Although William Worrall Mayo would not become a full-time physician for several years, the timing of his arrival in New York City on August 22, 1846, was significant. Seven weeks later, on October 16, several physicians and a dentist in Boston witnessed the first public demonstration of ether anesthesia, a milestone in the evolution of surgery. W.W. Mayo and his sons would make surgery the focal point of their medical practice.
The first job that William Worrall Mayo found in America foreshadowed his career in medicine. Upon arrival in New York City, the young immigrant began work as a “chemist” at Bellevue Hospital, where he drew upon skills he had developed with John Dalton. Hospitals at the time were unsavory places, often a final stop for the poorest and sickest patients who had no family to care for them at home. Disease spread quickly amid the foul conditions. W. W. Mayo did not stay there long, which proved to be a key decision in the history of Mayo Clinic. By leaving Bellevue, he escaped a typhus epidemic that occurred a short while later, which killed 13 staff members.
His descendants said W. W. Mayo had “a questing spirit,” a phrase that described his professional and geographic migrations in the years that followed.
In this era before railroads became dominant, inland waterways and horse-drawn wagons were the fastest means of transportation. Moving westward in the course of several journeys during 1847 to 1848, W. W. Mayo traveled along the Hudson River to Albany, New York, and the Erie Canal to Buffalo. He crossed Lake Ontario and Lake Erie by boat to Toledo, Ohio. He took the Wabash Canal and Wabash River to Lafayette, Indiana, which at the time was a bustling crossroads community on what was called “the northwest frontier.”

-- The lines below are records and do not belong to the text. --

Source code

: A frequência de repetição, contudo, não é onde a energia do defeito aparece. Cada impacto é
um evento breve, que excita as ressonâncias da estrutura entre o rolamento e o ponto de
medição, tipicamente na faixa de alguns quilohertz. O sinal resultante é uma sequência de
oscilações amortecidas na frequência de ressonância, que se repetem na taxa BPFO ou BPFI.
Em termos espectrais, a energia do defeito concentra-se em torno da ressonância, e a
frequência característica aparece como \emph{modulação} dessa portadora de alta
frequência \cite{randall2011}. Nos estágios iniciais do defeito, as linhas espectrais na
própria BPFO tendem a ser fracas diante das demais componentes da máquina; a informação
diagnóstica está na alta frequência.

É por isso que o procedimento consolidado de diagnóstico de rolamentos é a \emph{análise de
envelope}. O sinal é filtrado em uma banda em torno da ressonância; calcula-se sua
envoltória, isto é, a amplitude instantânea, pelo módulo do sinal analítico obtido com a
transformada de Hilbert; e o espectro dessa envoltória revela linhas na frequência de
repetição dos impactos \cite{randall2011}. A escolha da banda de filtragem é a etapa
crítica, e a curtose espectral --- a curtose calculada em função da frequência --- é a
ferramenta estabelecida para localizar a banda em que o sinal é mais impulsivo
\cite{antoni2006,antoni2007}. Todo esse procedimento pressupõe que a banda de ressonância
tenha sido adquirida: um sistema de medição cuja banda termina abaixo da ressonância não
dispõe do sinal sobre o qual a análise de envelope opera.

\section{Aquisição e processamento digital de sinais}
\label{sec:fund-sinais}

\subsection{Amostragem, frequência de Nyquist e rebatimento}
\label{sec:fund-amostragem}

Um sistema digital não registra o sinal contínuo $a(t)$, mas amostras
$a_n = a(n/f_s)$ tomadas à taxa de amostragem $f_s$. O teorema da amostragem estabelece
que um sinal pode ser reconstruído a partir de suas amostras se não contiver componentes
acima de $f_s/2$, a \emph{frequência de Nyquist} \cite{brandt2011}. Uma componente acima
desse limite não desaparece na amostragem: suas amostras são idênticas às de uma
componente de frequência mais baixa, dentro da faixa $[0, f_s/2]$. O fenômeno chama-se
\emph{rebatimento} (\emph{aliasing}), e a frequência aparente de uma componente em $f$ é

In Lafayette, he resumed his trade—and prospered—as a tailor. In the spring of 1849, however, he sold his share of the Hall of Fashion and announced he was going to become a doctor. Building upon his experience with John Dalton, he had attached himself to a new mentor. Elizur Deming, M.D., was more than 20 years his elder, a graduate of Williams College and an accomplished and respected physician in Lafayette and the surrounding area. William Worrall Mayo assisted Dr. Deming as a cholera epidemic broke out that summer.
By autumn, the cholera crisis had passed. W. W. Mayo became a United States citizen and enrolled in Indiana Medical College in LaPorte, where Dr. Deming was on the faculty. The school enrolled about 100 students, some of whom came from the Eastern seaboard. While it was far from the Ivy League, Indiana Medical College had a microscope—20 years before Harvard added one to its curriculum, which furthered W. W. Mayo’s interest in scientific research as the basis of caring for patients. Due to his prior experience with John Dalton, Bellevue Hospital, and Dr. Deming, W. W. Mayo was excused from some of the graduation requirements and received his degree on February 14, 1850.
Also while in LaPorte, William Worrall Mayo met his future wife and life partner.